[Start of section]

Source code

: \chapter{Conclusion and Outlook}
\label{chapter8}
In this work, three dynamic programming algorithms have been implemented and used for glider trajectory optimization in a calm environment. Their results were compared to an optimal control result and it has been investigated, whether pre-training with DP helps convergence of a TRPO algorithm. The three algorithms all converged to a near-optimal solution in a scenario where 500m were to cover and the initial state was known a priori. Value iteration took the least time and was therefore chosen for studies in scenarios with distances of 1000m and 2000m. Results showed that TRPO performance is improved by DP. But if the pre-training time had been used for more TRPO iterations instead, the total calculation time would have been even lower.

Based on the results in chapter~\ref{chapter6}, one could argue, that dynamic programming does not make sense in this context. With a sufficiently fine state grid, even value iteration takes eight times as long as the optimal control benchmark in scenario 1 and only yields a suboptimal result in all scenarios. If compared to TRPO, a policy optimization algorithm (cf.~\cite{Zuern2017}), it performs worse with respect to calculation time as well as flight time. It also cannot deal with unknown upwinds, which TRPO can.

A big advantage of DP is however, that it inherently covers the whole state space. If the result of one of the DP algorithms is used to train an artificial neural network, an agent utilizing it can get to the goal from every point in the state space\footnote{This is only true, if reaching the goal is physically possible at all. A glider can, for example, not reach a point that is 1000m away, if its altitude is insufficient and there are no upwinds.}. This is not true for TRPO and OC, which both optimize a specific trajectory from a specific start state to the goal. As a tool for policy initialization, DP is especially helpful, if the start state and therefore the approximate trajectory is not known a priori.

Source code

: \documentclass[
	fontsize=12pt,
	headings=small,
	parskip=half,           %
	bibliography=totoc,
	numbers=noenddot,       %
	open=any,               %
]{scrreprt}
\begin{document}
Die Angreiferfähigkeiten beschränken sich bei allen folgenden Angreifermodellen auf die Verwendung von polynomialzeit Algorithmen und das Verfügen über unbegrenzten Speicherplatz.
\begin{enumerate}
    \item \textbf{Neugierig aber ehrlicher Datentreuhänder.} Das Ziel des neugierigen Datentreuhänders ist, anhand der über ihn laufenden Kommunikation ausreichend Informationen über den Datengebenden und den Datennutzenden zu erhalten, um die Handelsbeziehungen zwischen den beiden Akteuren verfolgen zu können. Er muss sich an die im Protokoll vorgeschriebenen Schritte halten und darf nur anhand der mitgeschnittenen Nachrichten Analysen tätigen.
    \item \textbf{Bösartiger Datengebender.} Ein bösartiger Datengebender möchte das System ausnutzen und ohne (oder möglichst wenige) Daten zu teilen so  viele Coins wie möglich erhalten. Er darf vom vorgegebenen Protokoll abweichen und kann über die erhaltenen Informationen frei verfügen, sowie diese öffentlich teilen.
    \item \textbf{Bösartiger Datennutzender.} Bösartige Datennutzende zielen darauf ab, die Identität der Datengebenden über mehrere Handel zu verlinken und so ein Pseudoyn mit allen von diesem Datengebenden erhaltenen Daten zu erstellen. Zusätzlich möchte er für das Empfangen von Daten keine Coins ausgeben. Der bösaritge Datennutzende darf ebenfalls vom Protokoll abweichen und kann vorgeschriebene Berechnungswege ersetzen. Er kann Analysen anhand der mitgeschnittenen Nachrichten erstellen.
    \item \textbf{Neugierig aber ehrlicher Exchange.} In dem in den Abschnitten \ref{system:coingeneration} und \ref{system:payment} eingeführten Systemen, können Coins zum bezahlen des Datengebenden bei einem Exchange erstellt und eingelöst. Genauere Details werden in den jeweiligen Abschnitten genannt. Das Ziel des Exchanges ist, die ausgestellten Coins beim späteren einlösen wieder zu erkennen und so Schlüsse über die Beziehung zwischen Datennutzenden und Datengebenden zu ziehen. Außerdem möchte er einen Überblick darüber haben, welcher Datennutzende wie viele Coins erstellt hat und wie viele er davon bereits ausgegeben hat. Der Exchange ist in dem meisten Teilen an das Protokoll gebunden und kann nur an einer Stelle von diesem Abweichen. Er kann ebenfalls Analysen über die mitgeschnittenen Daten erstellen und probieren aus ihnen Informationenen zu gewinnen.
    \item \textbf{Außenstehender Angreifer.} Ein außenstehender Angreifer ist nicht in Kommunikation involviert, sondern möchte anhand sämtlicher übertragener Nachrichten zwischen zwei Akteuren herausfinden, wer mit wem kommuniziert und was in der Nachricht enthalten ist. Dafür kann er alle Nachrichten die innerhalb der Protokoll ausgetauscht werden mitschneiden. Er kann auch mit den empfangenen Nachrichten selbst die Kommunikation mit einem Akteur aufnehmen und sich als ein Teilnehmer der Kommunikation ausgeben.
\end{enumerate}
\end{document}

[End of section]

_Your objective:_ Each line above must be reproduced exactly.

_Result below:_
Source code

: \chapter{Conclusion and Outlook}
\label{chapter8}
In this work, three dynamic programming algorithms have been implemented and used for glider trajectory optimization in a calm environment. Their results were compared to an optimal control result and it has been investigated, whether pre-training with DP helps convergence of a TRPO algorithm. The three algorithms all converged to a near-optimal solution in a scenario where 500m were to cover and the initial state was known a priori. Value iteration took the least time and was therefore chosen for studies in scenarios with distances of 1000m and 2000m. Results showed that TRPO performance is improved by DP. But if the pre-training time had been used for more TRPO iterations instead, the total calculation time would have been even lower.

Based on the results in chapter~\ref{chapter6}, one could argue, that dynamic programming does not make sense in this context. With a sufficiently fine state grid, even value iteration takes eight times as long as the optimal control benchmark in scenario 1 and only yields a suboptimal result in all scenarios. If compared to TRPO, a policy optimization algorithm (cf.~\cite{Zuern2017}), it performs worse with respect to calculation time as well as flight time. It also cannot deal with unknown upwinds, which TRPO can.

A big advantage of DP is however, that it inherently covers the whole state space. If the result of one of the DP algorithms is used to train an artificial neural network, an agent utilizing it can get to the goal from every point in the state space\footnote{This is only true, if reaching the goal is physically possible at all. A glider can, for example, not reach a point that is 1000m away, if its altitude is insufficient and there are no upwinds.}. This is not true for TRPO and OC, which both optimize a specific trajectory from a specific start state to the goal. As a tool for policy initialization, DP is especially helpful, if the start state and therefore the approximate trajectory is not known a priori.

Source code

: \documentclass[
	fontsize=12pt,
	headings=small,
	parskip=half,           %
	bibliography=totoc,
	numbers=noenddot,       %
	open=any,               %
]{scrreprt}
\begin{document}
Die Angreiferfähigkeiten beschränken sich bei allen folgenden Angreifermodellen auf die Verwendung von polynomialzeit Algorithmen und das Verfügen über unbegrenzten Speicherplatz.
\begin{enumerate}
    \item \textbf{Neugierig aber ehrlicher Datentreuhänder.} Das Ziel des neugierigen Datentreuhänders ist, anhand der über ihn laufenden Kommunikation ausreichend Informationen über den Datengebenden und den Datennutzenden zu erhalten, um die Handelsbeziehungen zwischen den beiden Akteuren verfolgen zu können. Er muss sich an die im Protokoll vorgeschriebenen Schritte halten und darf nur anhand der mitgeschnittenen Nachrichten Analysen tätigen.
    \item \textbf{Bösartiger Datengebender.} Ein bösartiger Datengebender möchte das System ausnutzen und ohne (oder möglichst wenige) Daten zu teilen so  viele Coins wie möglich erhalten. Er darf vom vorgegebenen Protokoll abweichen und kann über die erhaltenen Informationen frei verfügen, sowie diese öffentlich teilen.
    \item \textbf{Bösartiger Datennutzender.} Bösartige Datennutzende zielen darauf ab, die Identität der Datengebenden über mehrere Handel zu verlinken und so ein Pseudoyn mit allen von diesem Datengebenden erhaltenen Daten zu erstellen. Zusätzlich möchte er für das Empfangen von Daten keine Coins ausgeben. Der bösaritge Datennutzende darf ebenfalls vom Protokoll abweichen und kann vorgeschriebene Berechnungswege ersetzen. Er kann Analysen anhand der mitgeschnittenen Nachrichten erstellen.
    \item \textbf{Neugierig aber ehrlicher Exchange.} In dem in den Abschnitten \ref{system:coingeneration} und \ref{system:payment} eingeführten Systemen, können Coins zum bezahlen des Datengebenden bei einem Exchange erstellt und eingelöst. Genauere Details werden in den jeweiligen Abschnitten genannt. Das Ziel des Exchanges ist, die ausgestellten Coins beim späteren einlösen wieder zu erkennen und so Schlüsse über die Beziehung zwischen Datennutzenden und Datengebenden zu ziehen. Außerdem möchte er einen Überblick darüber haben, welcher Datennutzende wie viele Coins erstellt hat und wie viele er davon bereits ausgegeben hat. Der Exchange ist in dem meisten Teilen an das Protokoll gebunden und kann nur an einer Stelle von diesem Abweichen. Er kann ebenfalls Analysen über die mitgeschnittenen Daten erstellen und probieren aus ihnen Informationenen zu gewinnen.
    \item \textbf{Außenstehender Angreifer.} Ein außenstehender Angreifer ist nicht in Kommunikation involviert, sondern möchte anhand sämtlicher übertragener Nachrichten zwischen zwei Akteuren herausfinden, wer mit wem kommuniziert und was in der Nachricht enthalten ist. Dafür kann er alle Nachrichten die innerhalb der Protokoll ausgetauscht werden mitschneiden. Er kann auch mit den empfangenen Nachrichten selbst die Kommunikation mit einem Akteur aufnehmen und sich als ein Teilnehmer der Kommunikation ausgeben.
\end{enumerate}
\end{document}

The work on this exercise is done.